Im Auge der Sonne: Roman (German Edition)
südlicher gelegenen Städten lag. Meist hatte Avigail sie abgewiesen, weil die Waren ihren Ansprüchen nicht genügten. Inzwischen war sie nicht mehr so wählerisch, weshalb sie sich das Angebot des Hausierers ansah, der an diesem feuchtkühlen Frühjahrstag mit seinem zerzausten langen Bart und in einer zerlumpten rot und schwarz gestreiften Robe vor ihr stand. Im Gegensatz zu billigem Tuch oder einfachem Käse bot er ein paar höchst eigenartige Vögel zum Verkauf an.
»Man nennt sie Hühner, Herrin«, sagte der Mann in einem Kanaanäisch mit starkem Akzent, was darauf schließen ließ, dass er von weit her kam. »Sie legen täglich Eier und können nicht fliegen, brauchen also nicht in einen Käfig gesperrt zu werden.«
»Kein Vogel legt jeden Tag Eier. Nur zu einer bestimmten Jahreszeit. Wo kommen sie her?«
»Aus dem Tal des Indus.«
»Noch nie davon gehört.« Stirnrunzelnd schaute sie die fetten braunen Kreaturen in dem Käfig zu seinen Füßen an. Sie waren rundlicher als normale Vögel und gaben komische Laute von sich, die sich wie
took-tock-tock
anhörten.
»Und essen kann man sie auch. Ihr Fleisch ist saftig und schmeckt köstlich.«
Avigail überlegte. Vögel, die unentwegt Eier legten, würden sich rasch bezahlt machen. Dann aber sah sie, dass der Händler mit einer Familie unterwegs war, einer Frau und zwei Kindern, die auf einem ausgemergelten Esel am Ende des Pfads warteten.
Sie erkannte sie als Habiru, die heimatlos von einem Ort zum anderen zogen und ihren Gott in einem Zelt verehrten! Darauf stand für sie fest, wie viele Eier auch immer die dicken Vögel lieferten, sie würde mit solchen Leuten keinen Handel treiben. Mit einem »Schönen Tag noch« eilte sie ins Haus zurück. Wie viel Arbeit dort wartete!
Seit Caleb und Tamar mit dem Schatz aus Elias’ geheimem Gewölbe und ihrem eigenen Schmuck durchgebrannt waren, musste Avigail zusehen, wie sie genug Essen auf den Tisch brachte und die Kleidung für die Familie in Ordnung hielt. In der neben der Küche gelegenen Wäschekammer griff sie nach einem Bündel Kleidungsstücke, die verschlissen oder eingerissen waren und normalerweise an die Armen gegangen wären, jetzt aber geflickt und weiterhin getragen wurden. Ausgaben einzusparen war für Avigail oberstes Gebot.

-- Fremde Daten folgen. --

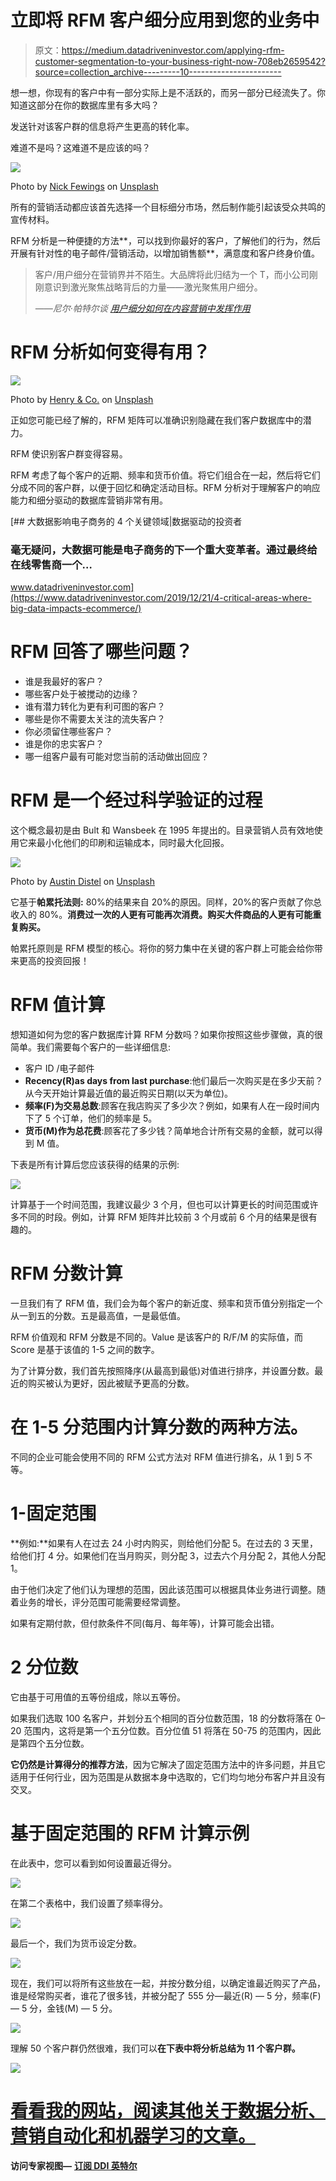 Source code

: # 立即将 RFM 客户细分应用到您的业务中

> 原文：<https://medium.datadriveninvestor.com/applying-rfm-customer-segmentation-to-your-business-right-now-708eb2659542?source=collection_archive---------10----------------------->

想一想，你现有的客户中有一部分实际上是不活跃的，而另一部分已经流失了。你知道这部分在你的数据库里有多大吗？

发送针对该客户群的信息将产生更高的转化率。

难道不是吗？这难道不是应该的吗？

![](img/c77b2e8bd84ce322127b9d2532cede65.png)

Photo by [Nick Fewings](https://unsplash.com/@jannerboy62?utm_source=medium&utm_medium=referral) on [Unsplash](https://unsplash.com?utm_source=medium&utm_medium=referral)

所有的营销活动都应该首先选择一个目标细分市场，然后制作能引起该受众共鸣的宣传材料。

RFM 分析是一种便捷的方法**，可以找到你最好的客户，了解他们的行为，然后开展有针对性的电子邮件/营销活动，以增加销售额**，满意度和客户终身价值。

> 客户/用户细分在营销界并不陌生。大品牌将此归结为一个 T，而小公司刚刚意识到激光聚焦战略背后的力量——激光聚焦用户细分。
> 
> *——尼尔·帕特尔谈* [*用户细分如何在内容营销中发挥作用*](http://contentmarketinginstitute.com/2016/06/segmentation-content-marketing/)

# RFM 分析如何变得有用？

![](img/ddc558e0f016572c17cf77b07d55a061.png)

Photo by [Henry & Co.](https://unsplash.com/@hngstrm?utm_source=medium&utm_medium=referral) on [Unsplash](https://unsplash.com?utm_source=medium&utm_medium=referral)

正如您可能已经了解的，RFM 矩阵可以准确识别隐藏在我们客户数据库中的潜力。

RFM 使识别客户群变得容易。

RFM 考虑了每个客户的近期、频率和货币价值。将它们组合在一起，然后将它们分成不同的客户群，以便于回忆和确定活动目标。RFM 分析对于理解客户的响应能力和细分驱动的数据库营销非常有用。

[](https://www.datadriveninvestor.com/2019/12/21/4-critical-areas-where-big-data-impacts-ecommerce/) [## 大数据影响电子商务的 4 个关键领域|数据驱动的投资者

### 毫无疑问，大数据可能是电子商务的下一个重大变革者。通过最终给在线零售商一个…

www.datadriveninvestor.com](https://www.datadriveninvestor.com/2019/12/21/4-critical-areas-where-big-data-impacts-ecommerce/) 

# RFM 回答了哪些问题？

*   谁是我最好的客户？
*   哪些客户处于被搅动的边缘？
*   谁有潜力转化为更有利可图的客户？
*   哪些是你不需要太关注的流失客户？
*   你必须留住哪些客户？
*   谁是你的忠实客户？
*   哪一组客户最有可能对您当前的活动做出回应？

# RFM 是一个经过科学验证的过程

这个概念最初是由 Bult 和 Wansbeek 在 1995 年提出的。目录营销人员有效地使用它来最小化他们的印刷和运输成本，同时最大化回报。

![](img/f972427663273a63f8c3b3b4a9b0730e.png)

Photo by [Austin Distel](https://unsplash.com/@austindistel?utm_source=medium&utm_medium=referral) on [Unsplash](https://unsplash.com?utm_source=medium&utm_medium=referral)

它基于**帕累托法则:** 80%的结果来自 20%的原因。同样，20%的客户贡献了你总收入的 80%。**消费过一次的人更有可能再次消费。购买大件商品的人更有可能重复购买。**

帕累托原则是 RFM 模型的核心。将你的努力集中在关键的客户群上可能会给你带来更高的投资回报！

# RFM 值计算

想知道如何为您的客户数据库计算 RFM 分数吗？如果你按照这些步骤做，真的很简单。我们需要每个客户的一些详细信息:

*   客户 ID /电子邮件
*   **Recency(R)as days from last purchase**:他们最后一次购买是在多少天前？从今天开始计算最近值的最近购买日期(以天为单位)。
*   **频率(F)为交易总数**:顾客在我店购买了多少次？例如，如果有人在一段时间内下了 5 个订单，他们的频率是 5。
*   **货币(M)作为总花费**:顾客花了多少钱？简单地合计所有交易的金额，就可以得到 M 值。

下表是所有计算后您应该获得的结果的示例:

![](img/c0c62b4de4a53fcfb3fce660cacfdbb0.png)

计算基于一个时间范围，我建议最少 3 个月，但也可以计算更长的时间范围或许多不同的时段。例如，计算 RFM 矩阵并比较前 3 个月或前 6 个月的结果是很有趣的。

# RFM 分数计算

一旦我们有了 RFM 值，我们会为每个客户的新近度、频率和货币值分别指定一个从一到五的分数。五是最高值，一是最低值。

RFM 价值观和 RFM 分数是不同的。Value 是该客户的 R/F/M 的实际值，而 Score 是基于该值的 1-5 之间的数字。

为了计算分数，我们首先按照降序(从最高到最低)对值进行排序，并设置分数。最近的购买被认为更好，因此被赋予更高的分数。

# 在 1-5 分范围内计算分数的两种方法。

不同的企业可能会使用不同的 RFM 公式方法对 RFM 值进行排名，从 1 到 5 不等。

# 1-固定范围

**例如:**如果有人在过去 24 小时内购买，则给他们分配 5。在过去的 3 天里，给他们打 4 分。如果他们在当月购买，则分配 3，过去六个月分配 2，其他人分配 1。

由于他们决定了他们认为理想的范围，因此该范围可以根据具体业务进行调整。随着业务的增长，评分范围可能需要经常调整。

如果有定期付款，但付款条件不同(每月、每年等)，计算可能会出错。

# 2 分位数

它由基于可用值的五等份组成，除以五等份。

如果我们选取 100 名客户，并划分五个相同的百分位数范围，18 的分数将落在 0–20 范围内，这将是第一个五分位数。百分位值 51 将落在 50-75 的范围内，因此是第四个五分位数。

**它仍然是计算得分的推荐方法**，因为它解决了固定范围方法中的许多问题，并且它适用于任何行业，因为范围是从数据本身中选取的，它们均匀地分布客户并且没有交叉。

# 基于固定范围的 RFM 计算示例

在此表中，您可以看到如何设置最近得分。

![](img/323fa16e0bf5d64b99a6313a60e1ac5f.png)

在第二个表格中，我们设置了频率得分。

![](img/bcf8fd5f5ac6b63ea64657c287e483a9.png)

最后一个，我们为货币设定分数。

![](img/e0d0c220402e4d3323d083813c12e1f0.png)

现在，我们可以将所有这些放在一起，并按分数分组，以确定谁最近购买了产品，谁是经常购买者，谁花了很多钱，并被分配了 555 分—最近(R) — 5 分，频率(F) — 5 分，金钱(M) — 5 分。

![](img/72fd45e8f6c8ed0094ecdc5cf7d80f82.png)

理解 50 个客户群仍然很难，我们可以**在下表中将分析总结为 11 个客户群。**

![](img/5ed0a247f5ef4fcfef25de4133946dde.png)

# [看看我的网站，阅读其他关于数据分析、营销自动化和机器学习的文章。](https://alexgenovese.it)

**访问专家视图—** [**订阅 DDI 英特尔**](https://datadriveninvestor.com/ddi-intel)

Zwar fanden sich alle klaglos mit den Einschränkungen ab, aber auf ihre Leibwache verzichten zu müssen fiel Avigail doch schwer. Auch das Haus in den Bergen hatte sie verkaufen und das Gold, das sie dort für den Notfall versteckt hatte, ausgraben müssen. Nichts mehr von dem, was den Schutz und die Sicherheit der Familie gewährleisten sollte, war geblieben.
Aber Avigail ließ sich nicht unterkriegen. Obwohl sie einer der wohlhabendsten Familien in Jericho entstammte und in ihren Adern königliches Blut floss, hatte man sie von Kindesbeinen an darauf eingeschworen, wie wertvoll ehrliche Arbeit und ein erfinderischer Geist waren. Keine der Frauen im Hause – ob Hannah, Esther, Leah, selbst die betagte Rakel – blieb tagsüber untätig; entweder saßen sie am Webstuhl oder über einer Flickarbeit, kümmerten sich um die Gemüsegärten, melkten ihre Ziegen. Da Elias sich gezwungen gesehen hatte, Sklaven zu verkaufen und Lohndiener zu entlassen, musste die Familie notgedrungen deren Aufgaben übernehmen. Den Göttern sei Dank, dass Saloma, die Konkubine, die im sechsten Monat schwanger war und von der sich alle einen Sohn erhofften, sich überraschenderweise als sehr geschickt darin erwiesen hatte, Wolle zu feinen festen Fäden zu spinnen. Selbst die minderwertigste Wolle verwandelte sich unter ihren Händen zu bestem Garn.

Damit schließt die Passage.